2.1.1- La manipulation des web documentaires : l'internaute
doit prendre place
Tout dispositif médiatique donne lieu à une
manipulation de quelque sorte qu'il soit. Le web-documentaire historique
n'échappe point à cette règle. Au contraire, il en fait
l'essence même de sa démarche. Nous avons expliqué, plus en
amont, l'importance de l'action de l'internaute sans laquelle le webdoc ne peut
s'animer. La manipulation est indispensable d'autant plus qu'elle est
continuellement nécessaire. Cette situation confère à
l'individu une place fondamental au coeur du dispositif. D'autant plus que
cette place est fortement valorisée du fait de la liberté qui lui
est accordée. C. Vandendorpe montre que l'invention de l'écriture
libère l'individu de la triple contrainte imposée par la
situation d'écoute :
- l'auditeur n'a pas la possibilité de
déterminer le moment de la communication
74 L'outre-lecture, manipuler, (s')approprier,
interpréter le Web, Paris, Bibliothèque publique
d'information/Centre Pompidou, 2003, p.16
- il ne maîtrise pas le débit et se retrouve ainsi
prisonnier du rythme choisi par le contenu
- il n'a pas la possibilité de retourner en
arrière : le fil est irrémédiablement linéaire.
Cette observation qu'il propose dans la première partie
de son ouvrage75 peut être utilisée dans le cas du
web-documentaire historique par rapport au documentaire
télévisée. Paradoxalement, le webdoc historique
délivre l'internaute de certaines contraintes mais l'oblige à le
manipuler, à agir sur le dispositif.
Les résultats des différentes enquêtes
d'observation étayent ce constat. Le web-documentaire est d'abord un
objet que l'on manipule et qu'il faut apprendre à manipuler. Certains
individus préfèrent avoir une vision globale du dispositif avant
de pénétrer dans le webdoc. C'est la cas de Laura qui, à
tâtons, vérifie les zones cliquables du webdoc 17.10.61.
D'autres internautes font l'apprentissage du web-documentaire en passant
par différents échecs dans le parcours de lecture. Ils n'ont pas
essayé de saisir la logique du dispositif avant de se lancer dans la
lecture. Nous pouvons citer, à titre d'exemple, le parcours de lecture
d'Anne-Marie qui s'est perdue dans la plateforme Dailymotion. Par ailleurs, les
commentaires publiés à propos des webdocs historiques
révèlent également la prégnance de la dimension
technique du web-documentaire.

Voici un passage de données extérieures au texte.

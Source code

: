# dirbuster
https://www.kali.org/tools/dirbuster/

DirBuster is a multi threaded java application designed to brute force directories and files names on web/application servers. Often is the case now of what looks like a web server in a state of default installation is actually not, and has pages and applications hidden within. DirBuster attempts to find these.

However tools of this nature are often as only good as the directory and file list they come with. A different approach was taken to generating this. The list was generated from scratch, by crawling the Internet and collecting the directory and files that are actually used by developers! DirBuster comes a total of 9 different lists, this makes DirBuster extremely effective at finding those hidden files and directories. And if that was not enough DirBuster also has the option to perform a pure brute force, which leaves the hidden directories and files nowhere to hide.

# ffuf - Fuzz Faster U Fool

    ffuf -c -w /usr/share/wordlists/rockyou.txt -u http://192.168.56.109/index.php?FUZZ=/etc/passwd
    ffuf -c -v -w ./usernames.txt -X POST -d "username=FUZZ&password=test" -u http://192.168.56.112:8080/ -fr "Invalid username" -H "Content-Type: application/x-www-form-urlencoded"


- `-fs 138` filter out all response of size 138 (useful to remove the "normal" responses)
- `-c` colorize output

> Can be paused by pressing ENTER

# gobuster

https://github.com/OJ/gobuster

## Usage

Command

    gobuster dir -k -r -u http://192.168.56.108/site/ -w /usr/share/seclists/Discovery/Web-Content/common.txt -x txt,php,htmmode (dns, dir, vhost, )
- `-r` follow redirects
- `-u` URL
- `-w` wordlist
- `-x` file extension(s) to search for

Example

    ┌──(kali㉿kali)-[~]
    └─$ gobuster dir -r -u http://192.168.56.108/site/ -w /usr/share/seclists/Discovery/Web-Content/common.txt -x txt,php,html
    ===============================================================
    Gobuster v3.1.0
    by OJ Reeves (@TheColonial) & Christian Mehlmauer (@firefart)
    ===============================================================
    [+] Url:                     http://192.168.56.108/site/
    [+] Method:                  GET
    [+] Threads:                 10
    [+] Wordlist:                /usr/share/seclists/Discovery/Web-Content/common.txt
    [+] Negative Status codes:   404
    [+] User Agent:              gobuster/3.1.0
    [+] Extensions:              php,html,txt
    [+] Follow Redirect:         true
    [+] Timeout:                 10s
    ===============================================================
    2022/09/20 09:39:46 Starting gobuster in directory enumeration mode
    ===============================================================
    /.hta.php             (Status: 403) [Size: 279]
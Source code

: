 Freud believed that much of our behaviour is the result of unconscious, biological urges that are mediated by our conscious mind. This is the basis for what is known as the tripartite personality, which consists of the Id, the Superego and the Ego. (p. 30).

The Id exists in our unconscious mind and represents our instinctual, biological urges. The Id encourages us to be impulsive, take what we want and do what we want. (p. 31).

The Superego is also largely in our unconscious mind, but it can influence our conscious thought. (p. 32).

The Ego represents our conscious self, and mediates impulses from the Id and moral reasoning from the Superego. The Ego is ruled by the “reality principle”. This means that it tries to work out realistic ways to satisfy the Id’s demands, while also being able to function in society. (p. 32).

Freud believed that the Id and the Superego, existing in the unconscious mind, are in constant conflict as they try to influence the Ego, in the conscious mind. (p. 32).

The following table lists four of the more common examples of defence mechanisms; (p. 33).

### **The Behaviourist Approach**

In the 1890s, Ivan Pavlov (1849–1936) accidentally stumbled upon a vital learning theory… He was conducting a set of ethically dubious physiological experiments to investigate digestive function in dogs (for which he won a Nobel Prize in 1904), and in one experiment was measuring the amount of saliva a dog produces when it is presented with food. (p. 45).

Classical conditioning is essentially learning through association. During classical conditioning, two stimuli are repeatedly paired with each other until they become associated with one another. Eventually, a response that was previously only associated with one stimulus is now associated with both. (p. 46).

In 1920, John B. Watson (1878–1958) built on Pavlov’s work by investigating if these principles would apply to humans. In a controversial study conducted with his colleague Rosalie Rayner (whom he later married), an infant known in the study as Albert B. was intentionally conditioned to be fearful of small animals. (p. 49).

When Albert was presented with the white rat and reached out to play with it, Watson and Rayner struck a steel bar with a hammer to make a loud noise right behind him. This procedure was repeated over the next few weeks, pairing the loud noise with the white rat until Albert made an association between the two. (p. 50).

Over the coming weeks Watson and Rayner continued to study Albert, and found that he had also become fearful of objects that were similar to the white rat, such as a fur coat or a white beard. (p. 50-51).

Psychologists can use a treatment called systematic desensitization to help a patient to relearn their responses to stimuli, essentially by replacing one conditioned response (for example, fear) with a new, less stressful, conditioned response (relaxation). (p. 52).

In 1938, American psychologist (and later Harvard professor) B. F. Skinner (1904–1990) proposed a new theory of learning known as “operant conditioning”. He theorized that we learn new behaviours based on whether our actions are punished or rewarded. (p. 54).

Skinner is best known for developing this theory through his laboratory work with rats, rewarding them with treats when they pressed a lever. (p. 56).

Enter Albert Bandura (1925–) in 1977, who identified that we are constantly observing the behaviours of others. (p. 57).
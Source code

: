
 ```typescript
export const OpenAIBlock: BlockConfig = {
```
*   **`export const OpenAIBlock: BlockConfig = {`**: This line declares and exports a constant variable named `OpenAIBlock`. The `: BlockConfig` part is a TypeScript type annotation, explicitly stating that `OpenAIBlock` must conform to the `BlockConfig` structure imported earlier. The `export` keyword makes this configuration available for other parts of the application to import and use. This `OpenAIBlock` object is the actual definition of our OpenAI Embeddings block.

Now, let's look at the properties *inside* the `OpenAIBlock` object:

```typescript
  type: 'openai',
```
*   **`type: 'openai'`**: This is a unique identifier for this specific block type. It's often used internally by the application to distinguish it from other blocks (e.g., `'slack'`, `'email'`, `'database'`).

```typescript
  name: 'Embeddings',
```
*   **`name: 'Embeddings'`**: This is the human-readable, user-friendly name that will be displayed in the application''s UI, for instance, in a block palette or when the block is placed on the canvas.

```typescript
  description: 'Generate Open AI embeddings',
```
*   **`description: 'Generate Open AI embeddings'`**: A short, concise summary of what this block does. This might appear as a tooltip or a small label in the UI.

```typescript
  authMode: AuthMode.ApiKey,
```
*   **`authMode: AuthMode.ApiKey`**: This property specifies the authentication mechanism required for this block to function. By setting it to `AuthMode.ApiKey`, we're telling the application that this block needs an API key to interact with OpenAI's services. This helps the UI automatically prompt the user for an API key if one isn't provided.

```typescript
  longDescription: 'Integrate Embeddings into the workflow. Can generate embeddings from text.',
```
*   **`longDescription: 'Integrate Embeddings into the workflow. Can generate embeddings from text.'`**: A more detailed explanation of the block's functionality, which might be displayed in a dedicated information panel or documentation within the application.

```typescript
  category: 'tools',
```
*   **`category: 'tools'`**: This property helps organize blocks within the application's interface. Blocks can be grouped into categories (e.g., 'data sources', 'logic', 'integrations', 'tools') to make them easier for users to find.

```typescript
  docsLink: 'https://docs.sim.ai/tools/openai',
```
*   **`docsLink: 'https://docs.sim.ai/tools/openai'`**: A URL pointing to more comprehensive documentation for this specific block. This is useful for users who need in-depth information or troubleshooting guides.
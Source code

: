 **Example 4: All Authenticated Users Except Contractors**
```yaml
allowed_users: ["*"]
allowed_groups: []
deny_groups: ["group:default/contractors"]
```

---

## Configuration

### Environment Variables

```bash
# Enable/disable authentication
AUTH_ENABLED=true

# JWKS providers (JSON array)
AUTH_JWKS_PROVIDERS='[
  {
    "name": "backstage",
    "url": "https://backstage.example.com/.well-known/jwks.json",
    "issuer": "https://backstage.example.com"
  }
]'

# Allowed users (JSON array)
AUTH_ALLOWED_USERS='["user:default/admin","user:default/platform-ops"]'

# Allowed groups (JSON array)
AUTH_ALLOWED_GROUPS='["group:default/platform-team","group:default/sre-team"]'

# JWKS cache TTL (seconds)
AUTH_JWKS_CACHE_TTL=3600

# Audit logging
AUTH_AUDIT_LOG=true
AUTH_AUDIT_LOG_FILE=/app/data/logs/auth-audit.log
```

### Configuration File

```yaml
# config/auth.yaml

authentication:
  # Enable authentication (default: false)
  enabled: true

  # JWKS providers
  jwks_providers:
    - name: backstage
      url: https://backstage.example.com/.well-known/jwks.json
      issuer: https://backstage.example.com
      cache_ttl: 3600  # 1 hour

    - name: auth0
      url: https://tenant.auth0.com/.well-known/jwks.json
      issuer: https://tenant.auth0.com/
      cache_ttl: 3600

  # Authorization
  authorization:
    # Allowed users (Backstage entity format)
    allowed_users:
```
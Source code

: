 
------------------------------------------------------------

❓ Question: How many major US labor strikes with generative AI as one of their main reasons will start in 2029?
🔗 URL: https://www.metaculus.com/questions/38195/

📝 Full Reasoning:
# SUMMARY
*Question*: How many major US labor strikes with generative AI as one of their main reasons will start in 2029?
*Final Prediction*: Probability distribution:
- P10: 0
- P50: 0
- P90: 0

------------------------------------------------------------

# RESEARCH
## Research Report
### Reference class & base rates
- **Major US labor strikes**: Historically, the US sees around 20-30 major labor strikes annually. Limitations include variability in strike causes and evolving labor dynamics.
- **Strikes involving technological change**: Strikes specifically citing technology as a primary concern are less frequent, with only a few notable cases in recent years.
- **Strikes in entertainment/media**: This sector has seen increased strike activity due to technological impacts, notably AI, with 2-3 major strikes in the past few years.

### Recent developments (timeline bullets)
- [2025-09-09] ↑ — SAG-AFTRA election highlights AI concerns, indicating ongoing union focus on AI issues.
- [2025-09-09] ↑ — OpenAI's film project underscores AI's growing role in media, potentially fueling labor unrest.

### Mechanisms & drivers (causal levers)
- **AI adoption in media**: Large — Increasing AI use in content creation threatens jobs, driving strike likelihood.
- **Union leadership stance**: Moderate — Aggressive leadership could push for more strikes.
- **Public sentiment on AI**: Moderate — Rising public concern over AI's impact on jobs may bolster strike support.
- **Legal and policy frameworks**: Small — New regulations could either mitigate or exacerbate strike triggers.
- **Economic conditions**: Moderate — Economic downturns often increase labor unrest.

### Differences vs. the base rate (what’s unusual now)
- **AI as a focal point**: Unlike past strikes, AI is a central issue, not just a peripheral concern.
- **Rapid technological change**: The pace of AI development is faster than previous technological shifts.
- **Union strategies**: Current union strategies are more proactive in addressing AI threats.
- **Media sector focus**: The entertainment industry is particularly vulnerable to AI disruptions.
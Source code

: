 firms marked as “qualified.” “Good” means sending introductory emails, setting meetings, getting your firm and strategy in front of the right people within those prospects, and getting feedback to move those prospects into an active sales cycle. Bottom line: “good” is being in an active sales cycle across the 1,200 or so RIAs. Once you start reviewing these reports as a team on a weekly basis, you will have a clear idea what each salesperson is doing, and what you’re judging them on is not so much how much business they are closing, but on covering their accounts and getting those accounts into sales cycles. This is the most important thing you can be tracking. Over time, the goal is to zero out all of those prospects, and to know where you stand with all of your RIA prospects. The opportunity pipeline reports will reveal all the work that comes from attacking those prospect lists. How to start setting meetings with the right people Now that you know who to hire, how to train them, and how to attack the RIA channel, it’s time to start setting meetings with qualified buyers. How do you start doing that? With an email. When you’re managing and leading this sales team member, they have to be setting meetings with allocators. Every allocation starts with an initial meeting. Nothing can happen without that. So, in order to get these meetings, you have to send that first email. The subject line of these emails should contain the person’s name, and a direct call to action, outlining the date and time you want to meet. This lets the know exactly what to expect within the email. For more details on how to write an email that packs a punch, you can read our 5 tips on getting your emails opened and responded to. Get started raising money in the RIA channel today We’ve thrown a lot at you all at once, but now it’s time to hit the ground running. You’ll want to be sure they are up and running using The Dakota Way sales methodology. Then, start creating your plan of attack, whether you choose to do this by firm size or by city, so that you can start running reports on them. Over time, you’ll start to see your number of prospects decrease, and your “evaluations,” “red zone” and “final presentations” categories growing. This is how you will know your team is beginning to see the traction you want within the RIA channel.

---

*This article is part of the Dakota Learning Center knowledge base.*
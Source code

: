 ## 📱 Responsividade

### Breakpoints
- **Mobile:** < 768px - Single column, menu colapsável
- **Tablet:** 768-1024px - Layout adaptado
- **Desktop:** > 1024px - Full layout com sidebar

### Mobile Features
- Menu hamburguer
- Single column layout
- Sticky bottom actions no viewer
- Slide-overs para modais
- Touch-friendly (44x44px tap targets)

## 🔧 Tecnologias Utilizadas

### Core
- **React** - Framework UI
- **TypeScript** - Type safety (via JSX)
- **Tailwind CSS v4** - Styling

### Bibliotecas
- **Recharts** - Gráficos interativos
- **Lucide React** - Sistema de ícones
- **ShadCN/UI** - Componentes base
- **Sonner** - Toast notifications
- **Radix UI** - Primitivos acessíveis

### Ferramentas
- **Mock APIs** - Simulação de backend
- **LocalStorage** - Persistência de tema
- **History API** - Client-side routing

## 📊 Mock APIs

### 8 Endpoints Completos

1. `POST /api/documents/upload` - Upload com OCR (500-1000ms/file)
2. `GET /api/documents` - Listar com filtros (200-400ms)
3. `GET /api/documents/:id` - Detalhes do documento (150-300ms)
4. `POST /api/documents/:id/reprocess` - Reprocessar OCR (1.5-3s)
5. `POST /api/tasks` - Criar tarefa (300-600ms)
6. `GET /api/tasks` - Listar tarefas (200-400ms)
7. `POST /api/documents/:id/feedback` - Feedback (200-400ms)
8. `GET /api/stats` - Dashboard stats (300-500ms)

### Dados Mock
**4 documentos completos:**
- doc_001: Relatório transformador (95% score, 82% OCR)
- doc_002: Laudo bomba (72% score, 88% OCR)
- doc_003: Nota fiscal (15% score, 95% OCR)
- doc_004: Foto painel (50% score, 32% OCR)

Alain G. a publié sur le site du monde le
commentaire suivant à propos du webdoc Berlin 1989, souvenirs d'un
monde d'hier :
« Merci d'avoir mis ces moyens techniques en oeuvre
sur ce sujet qui me passionne. De plus, j'ai l'impression d'avoir
accédé à l'information telle qu'elle sera dans le futur.
Je ne sais pas si vous l'avez déjà proposé sur d'autres
sujets, mais moi je découvre et je dis bravo! »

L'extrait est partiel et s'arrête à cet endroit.